Il ressort des pièces du dossier que M. B... est en possession d’une autorisation de travail « résidant en France » en qualité d’ouvrier agricole polyvalent délivrée le 4 octobre 2024 pour un contrat à durée indéterminée auprès de l’entreprise Akka Forest à Saint-Léger. Cette circonstance est énoncée dans la décision attaquée du préfet. Toutefois, contrairement à ce que soutient le requérant, le titre de séjour, en cours de validité au moment de sa demande, qui lui a été délivré sur le fondement de l’article L. 421-34 du code de l'entrée et du séjour des étrangers et du droit d'asile ne l’exonère pas de devoir justifier d’un visa long séjour en application des dispositions susvisées de l’article L. 412-1 du code de l’entrée et du séjour des étrangers et du droit d’asile. Par suite, à supposer que l’intéressé ait respecté les conditions de délivrance de son titre de séjour en qualité de « travailleur saisonnier », le préfet de Lot-et-Garonne pouvait légalement opposer à M. B... l’absence de détention d’un visa de long séjour pour refuser de lui délivrer un titre de séjour sur le fondement de l’article L. 421-1 du code de l’entrée et du séjour des étrangers et du droit d’asile. Par suite, le moyen tiré de ce que l’arrêté attaqué est entaché d’une erreur de droit et de fait doit être écarté.

Sur l’obligation de quitter le territoire français :

Il résulte de ce qui a été dit ci-dessus que doit être écarté le moyen invoqué par M. B... tiré de ce que la décision portant obligation de quitter le territoire français devrait être annulée par voie de conséquence de l’annulation de la décision de refus de séjour.

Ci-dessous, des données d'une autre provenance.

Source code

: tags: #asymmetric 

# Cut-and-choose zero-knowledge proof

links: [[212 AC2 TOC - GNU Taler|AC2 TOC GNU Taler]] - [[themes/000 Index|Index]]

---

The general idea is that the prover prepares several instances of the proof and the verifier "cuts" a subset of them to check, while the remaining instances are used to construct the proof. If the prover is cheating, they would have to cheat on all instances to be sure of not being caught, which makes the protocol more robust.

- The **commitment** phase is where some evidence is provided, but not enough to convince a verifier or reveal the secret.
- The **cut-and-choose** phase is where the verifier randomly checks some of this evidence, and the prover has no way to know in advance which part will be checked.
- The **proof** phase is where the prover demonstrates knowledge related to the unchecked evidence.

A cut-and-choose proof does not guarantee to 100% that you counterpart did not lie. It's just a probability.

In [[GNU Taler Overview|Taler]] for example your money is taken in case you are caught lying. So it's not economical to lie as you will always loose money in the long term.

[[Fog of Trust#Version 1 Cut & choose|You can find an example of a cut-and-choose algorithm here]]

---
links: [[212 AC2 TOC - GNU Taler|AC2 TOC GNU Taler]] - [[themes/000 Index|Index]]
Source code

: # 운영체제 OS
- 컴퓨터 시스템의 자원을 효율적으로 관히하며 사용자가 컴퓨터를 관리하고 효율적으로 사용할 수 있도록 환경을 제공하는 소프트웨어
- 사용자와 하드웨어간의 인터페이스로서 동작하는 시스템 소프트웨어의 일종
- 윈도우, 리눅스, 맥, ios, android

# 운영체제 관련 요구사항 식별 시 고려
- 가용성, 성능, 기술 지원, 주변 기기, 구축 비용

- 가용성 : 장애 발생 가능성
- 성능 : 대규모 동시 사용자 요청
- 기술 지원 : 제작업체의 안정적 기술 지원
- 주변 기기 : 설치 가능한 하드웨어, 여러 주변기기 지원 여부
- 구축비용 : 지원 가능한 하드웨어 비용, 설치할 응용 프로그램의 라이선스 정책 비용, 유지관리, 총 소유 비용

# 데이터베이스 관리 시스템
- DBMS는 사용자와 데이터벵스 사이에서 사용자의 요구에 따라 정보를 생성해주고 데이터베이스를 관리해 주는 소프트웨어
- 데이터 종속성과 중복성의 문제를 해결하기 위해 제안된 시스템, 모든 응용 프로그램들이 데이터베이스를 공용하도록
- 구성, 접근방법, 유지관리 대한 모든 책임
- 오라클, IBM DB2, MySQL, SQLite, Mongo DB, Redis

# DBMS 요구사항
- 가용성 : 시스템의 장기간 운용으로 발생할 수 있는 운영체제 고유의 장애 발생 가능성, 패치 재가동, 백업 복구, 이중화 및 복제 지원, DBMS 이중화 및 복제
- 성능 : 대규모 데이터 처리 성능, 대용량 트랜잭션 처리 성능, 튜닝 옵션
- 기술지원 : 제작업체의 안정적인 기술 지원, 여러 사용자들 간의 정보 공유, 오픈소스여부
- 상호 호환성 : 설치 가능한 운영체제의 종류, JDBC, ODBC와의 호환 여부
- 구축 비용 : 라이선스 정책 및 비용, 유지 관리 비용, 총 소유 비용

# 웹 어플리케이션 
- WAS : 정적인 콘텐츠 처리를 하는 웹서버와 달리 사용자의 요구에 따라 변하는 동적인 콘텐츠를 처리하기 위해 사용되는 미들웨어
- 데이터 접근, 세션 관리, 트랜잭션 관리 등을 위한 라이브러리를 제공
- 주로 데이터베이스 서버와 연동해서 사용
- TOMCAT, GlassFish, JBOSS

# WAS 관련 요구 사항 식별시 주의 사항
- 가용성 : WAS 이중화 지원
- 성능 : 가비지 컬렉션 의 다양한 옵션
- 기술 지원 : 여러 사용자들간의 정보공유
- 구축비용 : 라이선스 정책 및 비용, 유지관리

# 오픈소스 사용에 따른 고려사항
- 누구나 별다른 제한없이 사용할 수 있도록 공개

Il résulte de tout ce qui précède que M. B... n’est pas fondé à soutenir que c’est à tort que, par le jugement attaqué, le tribunal administratif de Bordeaux a rejeté sa demande. Par voie de conséquence, ses conclusions aux fins d’injonction et d’astreinte ainsi que celles présentées sur le fondement de l’article 37 de la loi du 10 juillet 1991, doivent être rejetées.

décide :
Article 1er : La requête de M. B... est rejetée.
Article 2 : Le présent arrêt sera notifié à M. C... B... et au ministre de l’intérieur.

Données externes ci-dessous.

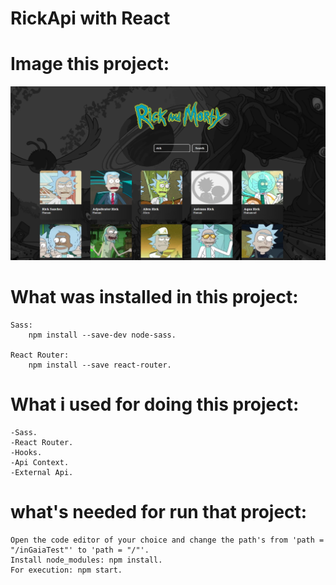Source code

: # RickApi with React

# Image this project:

![Alt text](./searching.jpg?raw=true "Initial")


# What was installed in this project: 
    Sass: 
        npm install --save-dev node-sass.

    React Router:
        npm install --save react-router.


# What i used for doing this project: 
    -Sass.
    -React Router.
    -Hooks.
    -Api Context.
    -External Api.




# what's needed for run that project:
    Open the code editor of your choice and change the path's from 'path = "/inGaiaTest"' to 'path = "/"'.
    Install node_modules: npm install.
    For execution: npm start.
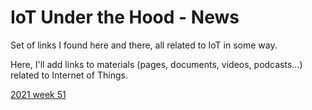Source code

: # IoT Under the Hood - News
Set of links I found here and there, all related to IoT in some way.

Here, I'll add links to materials (pages, documents, videos, podcasts...) related to Internet of Things.

[2021 week 51](./2021/2021W51.md)
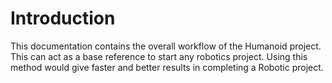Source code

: # Introduction
This documentation contains the overall workflow of the Humanoid project. This can act as a base reference to start any robotics project. Using this method would give faster and better results in completing a Robotic project. 

<!--stackedit_data:
eyJoaXN0b3J5IjpbOTAxNDE5MDczXX0=
-->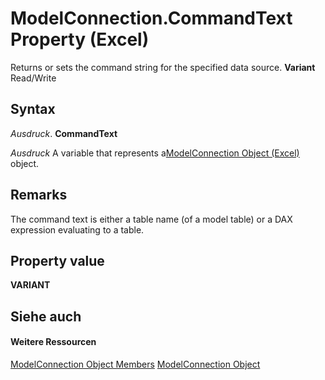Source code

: 
# ModelConnection.CommandText Property (Excel)

Returns or sets the command string for the specified data source.  **Variant** Read/Write


## Syntax

 _Ausdruck_. **CommandText**

 _Ausdruck_ A variable that represents a[ModelConnection Object (Excel)](db1b8e2b-76f7-5a6f-b510-6a4d6c4e9857.md) object.


## Remarks

The command text is either a table name (of a model table) or a DAX expression evaluating to a table.


## Property value

 **VARIANT**


## Siehe auch


#### Weitere Ressourcen


[ModelConnection Object Members](http://msdn.microsoft.com/library/6909811e-5ef3-ba36-9949-8008444f0b00%28Office.15%29.aspx)
[ModelConnection Object](db1b8e2b-76f7-5a6f-b510-6a4d6c4e9857.md)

Copie en sera adressée au préfet de Lot-et-Garonne.


Délibéré après l’audience du 12 novembre 2025 à laquelle siégeaient :

Mme Zuccarello, présidente,
M. Normand, président-assesseur,
Mme Voillemot, première conseillère.

Rendu public par mise à disposition au greffe le 2 décembre 2025.


Le rapporteur,


N. NORMAND
La présidente,


F. ZUCCARELLO
La greffière,

V. SANTANA





La République mande et ordonne au ministre de l’intérieur en ce qui le concerne, et à tous commissaires de justice à ce requis, en ce qui concerne les voies de droit commun contre les parties privées, de pourvoir à l’exécution de la présente décision.